Senator John Cornyn, Republican of Texas, said on Wednesday that much of the skepticism surrounding vaccines “is based on conspiracy theories, unfortunately.”
“I do acknowledge the right of an individual to decide whether they’re going to get the vaccine,” he said, “but what I’ve tried to do is encourage everybody to get the vaccine.”
On Wednesday, a group of Republican senators and House members introduced legislation to repeal mask mandates on public transport, dismissing the spread of the virus.
“The viral spread is collapsing and our normal lives are returning,” declared Representative Andy Biggs, Republican of Arizona.
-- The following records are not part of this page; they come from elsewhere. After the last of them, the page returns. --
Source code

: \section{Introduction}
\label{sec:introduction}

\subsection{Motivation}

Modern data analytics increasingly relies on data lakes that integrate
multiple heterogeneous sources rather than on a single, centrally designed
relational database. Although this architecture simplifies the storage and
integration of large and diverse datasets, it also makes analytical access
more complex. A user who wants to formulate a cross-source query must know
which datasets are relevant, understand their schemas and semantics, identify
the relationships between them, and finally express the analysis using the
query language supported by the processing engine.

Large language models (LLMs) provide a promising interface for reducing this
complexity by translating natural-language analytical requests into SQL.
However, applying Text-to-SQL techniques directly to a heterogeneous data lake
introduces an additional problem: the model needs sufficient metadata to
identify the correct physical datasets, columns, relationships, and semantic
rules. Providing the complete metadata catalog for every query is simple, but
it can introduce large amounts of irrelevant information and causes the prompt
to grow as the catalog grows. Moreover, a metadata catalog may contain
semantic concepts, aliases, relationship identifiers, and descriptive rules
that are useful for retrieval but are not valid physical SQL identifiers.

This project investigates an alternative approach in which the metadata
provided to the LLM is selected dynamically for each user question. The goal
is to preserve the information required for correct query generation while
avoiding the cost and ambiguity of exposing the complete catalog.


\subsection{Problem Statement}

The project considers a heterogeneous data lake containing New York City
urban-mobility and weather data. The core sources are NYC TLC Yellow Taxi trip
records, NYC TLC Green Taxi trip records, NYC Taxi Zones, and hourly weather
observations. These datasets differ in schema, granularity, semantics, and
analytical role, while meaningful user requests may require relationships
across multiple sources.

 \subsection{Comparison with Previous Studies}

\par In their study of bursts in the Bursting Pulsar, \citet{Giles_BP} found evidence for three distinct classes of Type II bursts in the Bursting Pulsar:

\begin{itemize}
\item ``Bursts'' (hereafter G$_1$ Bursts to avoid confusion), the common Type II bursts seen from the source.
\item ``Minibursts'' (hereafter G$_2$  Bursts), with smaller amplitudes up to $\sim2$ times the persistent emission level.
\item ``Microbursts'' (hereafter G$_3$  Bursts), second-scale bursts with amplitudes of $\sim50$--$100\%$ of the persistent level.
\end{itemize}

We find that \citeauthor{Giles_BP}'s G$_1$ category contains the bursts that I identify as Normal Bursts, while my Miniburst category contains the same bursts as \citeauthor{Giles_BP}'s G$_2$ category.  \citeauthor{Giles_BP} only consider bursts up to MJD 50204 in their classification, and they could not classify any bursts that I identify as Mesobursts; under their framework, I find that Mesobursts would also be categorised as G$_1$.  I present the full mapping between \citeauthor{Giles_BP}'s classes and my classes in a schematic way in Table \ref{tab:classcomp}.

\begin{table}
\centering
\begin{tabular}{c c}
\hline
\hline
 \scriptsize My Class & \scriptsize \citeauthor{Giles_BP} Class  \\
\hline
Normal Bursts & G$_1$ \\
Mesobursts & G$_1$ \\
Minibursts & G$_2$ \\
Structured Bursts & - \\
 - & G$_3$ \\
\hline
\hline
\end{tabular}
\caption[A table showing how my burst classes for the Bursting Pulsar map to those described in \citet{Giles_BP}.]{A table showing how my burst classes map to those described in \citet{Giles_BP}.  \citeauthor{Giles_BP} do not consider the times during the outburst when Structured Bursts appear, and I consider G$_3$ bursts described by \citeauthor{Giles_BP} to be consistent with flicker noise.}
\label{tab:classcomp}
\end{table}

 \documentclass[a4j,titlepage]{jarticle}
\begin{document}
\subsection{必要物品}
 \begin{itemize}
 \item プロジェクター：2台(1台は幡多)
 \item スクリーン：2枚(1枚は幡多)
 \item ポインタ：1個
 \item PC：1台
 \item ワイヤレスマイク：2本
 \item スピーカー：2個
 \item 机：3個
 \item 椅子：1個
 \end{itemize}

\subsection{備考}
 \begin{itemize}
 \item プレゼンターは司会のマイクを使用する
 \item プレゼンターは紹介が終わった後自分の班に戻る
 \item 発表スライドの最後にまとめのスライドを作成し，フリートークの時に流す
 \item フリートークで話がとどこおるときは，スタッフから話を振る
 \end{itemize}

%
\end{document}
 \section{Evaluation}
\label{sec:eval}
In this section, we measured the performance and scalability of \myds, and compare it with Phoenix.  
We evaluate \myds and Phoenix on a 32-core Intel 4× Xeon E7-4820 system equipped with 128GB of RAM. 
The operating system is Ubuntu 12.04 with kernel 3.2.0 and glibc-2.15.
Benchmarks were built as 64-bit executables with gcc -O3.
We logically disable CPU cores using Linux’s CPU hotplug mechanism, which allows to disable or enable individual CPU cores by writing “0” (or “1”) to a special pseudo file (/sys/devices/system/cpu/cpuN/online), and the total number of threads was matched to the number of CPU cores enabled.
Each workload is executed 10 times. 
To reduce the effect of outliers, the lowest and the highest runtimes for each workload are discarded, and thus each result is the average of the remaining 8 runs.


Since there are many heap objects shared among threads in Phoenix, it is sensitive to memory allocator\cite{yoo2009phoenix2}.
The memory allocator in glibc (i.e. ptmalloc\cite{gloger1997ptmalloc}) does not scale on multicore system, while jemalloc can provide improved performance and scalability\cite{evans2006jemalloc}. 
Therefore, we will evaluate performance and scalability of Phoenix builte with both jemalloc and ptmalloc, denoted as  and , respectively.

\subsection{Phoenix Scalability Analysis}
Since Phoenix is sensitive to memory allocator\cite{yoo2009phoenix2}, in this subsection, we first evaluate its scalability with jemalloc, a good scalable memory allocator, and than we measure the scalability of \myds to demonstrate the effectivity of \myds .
But Mr. Cornyn also drew a distinction between densely populated urban areas like Houston and Dallas, where he said mass vaccination is vital, and smaller, spread out cities like Odessa and Midland where “social distancing is not a problem, let me say.”
The virus has not drawn that distinction. Some of the fastest growth is happening in smaller cities and rural regions, like parts of southern Missouri and northern Arkansas.
Mr. Romney tried to appeal to supporters of former President Donald J. Trump in those areas.
“People who support him applaud the fact that he moved heaven and earth to get vaccines developed on a timely basis,” Mr. Romney said. “He accomplished that and not taking advantage of that would be an insult to the accomplishment.”
As to his message to vaccine skeptics in his conference, Mr. Romney said, “they know where I stand.”